Friday, December 24, 2010

Reading SIMMAP trees into R

Stochastic character mapping, originally due to Nielsen (2001, 2002) and Huelsenbeck et al. (2003) is a procedure whereby mutations or character substitutions are mapped onto the nodes and branches of a phylogenetic tree. Maps are generated stochastically, but with probability equal to their posterior probability given our transition model. Sampling stochastic character maps, then, may be a good way to capture information about both the states at internal positions in the tree, as well as the timing of character substitution through the phylogeny. As noted in an earlier post, the background of this blog are visualized stochastic character maps for "ecomorph" mapped on the Caribbean Anolis tree (from Mahler et al. 2010).

The program SIMMAP for stochastic mutational mapping was developed by Jonathan Bollback. It performs stochastic mutation mapping, and outputs stochastically mapped trees to file using a modified Newick format. Since stochastic character maps can be very useful for certain kinds of downstream phylogenetic analysis, I was very interested in writing a function that would read these modified Newick trees into R.

The basic format of stochastic character mapped phylogenies in v1.0 of SIMMAP is as follows:

((A:{0,0.3:1,0.4:0,0.3},B:{0,1.0}):{0,1.0},(C:{0,0.25:1,0.75},D:{0,1.0}):{0,1.0});

This is comparable to the standard Newick style tree except that branch lengths have been replaced by { curly brackets } according to the following convention: { state i, time spent in state i : state j, time spent in state j : etc. }.
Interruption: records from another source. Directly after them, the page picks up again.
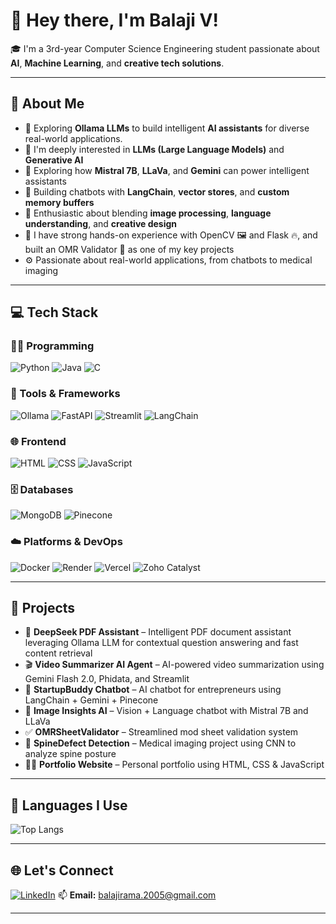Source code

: # 👋 Hey there, I'm Balaji V!

🎓 I'm a 3rd-year Computer Science Engineering student passionate about **AI**, **Machine Learning**, and **creative tech solutions**.

---

## 🧠 About Me

- 🧠 Exploring **Ollama LLMs** to build intelligent **AI assistants** for diverse real-world applications.
- 🤖 I'm deeply interested in **LLMs (Large Language Models)** and **Generative AI**
- 🧠 Exploring how **Mistral 7B**, **LLaVa**, and **Gemini** can power intelligent assistants
- 💬 Building chatbots with **LangChain**, **vector stores**, and **custom memory buffers**
- 🧠 Enthusiastic about blending **image processing**, **language understanding**, and **creative design**
- 📸 I have strong hands-on experience with OpenCV 🖼️ and Flask 🔥, and built an OMR Validator 📝 as one of my key projects
- ⚙️ Passionate about real-world applications, from chatbots to medical imaging

---

## 💻 Tech Stack

### 👨‍💻 Programming
![Python](https://img.shields.io/badge/-Python-3776AB?style=flat&logo=python&logoColor=white)
![Java](https://img.shields.io/badge/-Java-007396?style=flat&logo=java&logoColor=white)
![C](https://img.shields.io/badge/-C-00599C?style=flat&logo=c&logoColor=white)

### 🧰 Tools & Frameworks
![Ollama](https://img.shields.io/badge/-Ollama-333?style=flat&logoColor=white)
![FastAPI](https://img.shields.io/badge/-FastAPI-009688?style=flat&logo=fastapi&logoColor=white)
![Streamlit](https://img.shields.io/badge/-Streamlit-FF4B4B?style=flat&logo=streamlit&logoColor=white)
![LangChain](https://img.shields.io/badge/-LangChain-333?style=flat&logo=chainlink&logoColor=white)

### 🌐 Frontend
![HTML](https://img.shields.io/badge/-HTML5-E34F26?style=flat&logo=html5&logoColor=white)
![CSS](https://img.shields.io/badge/-CSS3-1572B6?style=flat&logo=css3&logoColor=white)
![JavaScript](https://img.shields.io/badge/-JavaScript-F7DF1E?style=flat&logo=javascript&logoColor=black)

### 🗄️ Databases
![MongoDB](https://img.shields.io/badge/-MongoDB-47A248?style=flat&logo=mongodb&logoColor=white)
![Pinecone](https://img.shields.io/badge/-Pinecone-0A9396?style=flat&logo=data&logoColor=white)


### ☁️ Platforms & DevOps
![Docker](https://img.shields.io/badge/-Docker-2496ED?style=flat&logo=docker&logoColor=white)
![Render](https://img.shields.io/badge/-Render-46E3B7?style=flat&logo=render&logoColor=black)
![Vercel](https://img.shields.io/badge/-Vercel-000000?style=flat&logo=vercel&logoColor=white)
![Zoho Catalyst](https://img.shields.io/badge/-Zoho%20Catalyst-E9382D?style=flat&logo=zoho&logoColor=white)

---

## 🚀 Projects

- 📄 **DeepSeek PDF Assistant** – Intelligent PDF document assistant leveraging Ollama LLM for contextual question answering and fast content retrieval
- 🎬 **Video Summarizer AI Agent** – AI-powered video summarization using Gemini Flash 2.0, Phidata, and Streamlit
- 💼 **StartupBuddy Chatbot** – AI chatbot for entrepreneurs using LangChain + Gemini + Pinecone
- 🧠 **Image Insights AI** – Vision + Language chatbot with Mistral 7B and LLaVa
- ✅ **OMRSheetValidator** – Streamlined mod sheet validation system
- 🩻 **SpineDefect Detection** – Medical imaging project using CNN to analyze spine posture
- 🧑‍💻 **Portfolio Website** – Personal portfolio using HTML, CSS & JavaScript

---

## 🧠 Languages I Use

![Top Langs](https://github-readme-stats.vercel.app/api/top-langs/?username=Balaji1472&layout=compact&theme=tokyonight)



---

## 🌐 Let's Connect

[![LinkedIn](https://img.shields.io/badge/LinkedIn-blue?style=flat&logo=linkedin)](https://www.linkedin.com/in/1472BalajiV/)
📫 **Email:** balajirama.2005@gmail.com

---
I'm happy to announce that I have now developed usable code to read SIMMAP v1.0 trees in R. This function, read.simmap(), accepts either or Phylip or Nexus style input files (the latter courtesy in large part to code borrowed from the "ape" function read.tree()). My function creates a modified "phylo" object, with the additional element \$mapped.edge which is a matrix containing the time spent in each state (columns) on each edge (rows) of the tree. The source code for this function is available as a beta test version from my R phylogenetics page, here, along with some very basic description of use.

Unfortunately, this announcement comes with a hitch. In the most recent release of SIMMAP (v1.5) Bollback has updated the SIMMAP tree format so that the tree above would be represented as follows:

((A:[&map={0,0.3,1,0.4,0,0.3}]1.0,B:[&map={0}]1.0):[&map={0}]1.0,(C:[&map={0,0.25,1,0.75}]1.0,D:[&map={0}]1.0):[&map={0}]1.0);

The reason for this, I surmise, is that now these trees conform to the Newick standard (in which, by convention, text inside [ hard brackets ] is ignored) and thus can be read by programs not specifically designed to read SIMMAP style trees. Unfortunately, Bollback does not provide any means of converting between old and new formatted trees.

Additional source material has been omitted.